* Work instructions: Return the entries in full, exactly as they were written.

*** Opening of Supplied entries ***

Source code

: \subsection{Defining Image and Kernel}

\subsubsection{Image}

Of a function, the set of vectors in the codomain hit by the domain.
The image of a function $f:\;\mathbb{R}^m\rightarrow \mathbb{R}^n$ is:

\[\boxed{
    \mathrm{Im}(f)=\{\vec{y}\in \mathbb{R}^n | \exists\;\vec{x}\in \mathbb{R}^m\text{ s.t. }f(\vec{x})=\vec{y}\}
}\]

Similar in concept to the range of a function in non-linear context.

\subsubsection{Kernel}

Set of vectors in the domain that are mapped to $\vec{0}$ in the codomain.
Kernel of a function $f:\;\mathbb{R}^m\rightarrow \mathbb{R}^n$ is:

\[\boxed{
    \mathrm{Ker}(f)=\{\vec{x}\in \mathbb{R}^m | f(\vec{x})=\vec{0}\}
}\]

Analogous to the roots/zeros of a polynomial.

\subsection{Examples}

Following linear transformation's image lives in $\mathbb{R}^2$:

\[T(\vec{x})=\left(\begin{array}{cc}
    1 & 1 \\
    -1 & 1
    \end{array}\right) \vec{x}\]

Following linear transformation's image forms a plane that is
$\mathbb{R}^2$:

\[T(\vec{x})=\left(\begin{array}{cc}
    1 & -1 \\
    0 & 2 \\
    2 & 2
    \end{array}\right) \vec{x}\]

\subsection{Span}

*** Close of Supplied entries ***

* Your response:
Source code

: \subsection{Defining Image and Kernel}

\subsubsection{Image}

Of a function, the set of vectors in the codomain hit by the domain.
The image of a function $f:\;\mathbb{R}^m\rightarrow \mathbb{R}^n$ is:

\[\boxed{
    \mathrm{Im}(f)=\{\vec{y}\in \mathbb{R}^n | \exists\;\vec{x}\in \mathbb{R}^m\text{ s.t. }f(\vec{x})=\vec{y}\}
}\]

Similar in concept to the range of a function in non-linear context.

\subsubsection{Kernel}

Set of vectors in the domain that are mapped to $\vec{0}$ in the codomain.
Kernel of a function $f:\;\mathbb{R}^m\rightarrow \mathbb{R}^n$ is:

\[\boxed{
    \mathrm{Ker}(f)=\{\vec{x}\in \mathbb{R}^m | f(\vec{x})=\vec{0}\}
}\]

Analogous to the roots/zeros of a polynomial.

\subsection{Examples}

Following linear transformation's image lives in $\mathbb{R}^2$:

\[T(\vec{x})=\left(\begin{array}{cc}
    1 & 1 \\
    -1 & 1
    \end{array}\right) \vec{x}\]

Following linear transformation's image forms a plane that is
$\mathbb{R}^2$:

\[T(\vec{x})=\left(\begin{array}{cc}
    1 & -1 \\
    0 & 2 \\
    2 & 2
    \end{array}\right) \vec{x}\]

\subsection{Span}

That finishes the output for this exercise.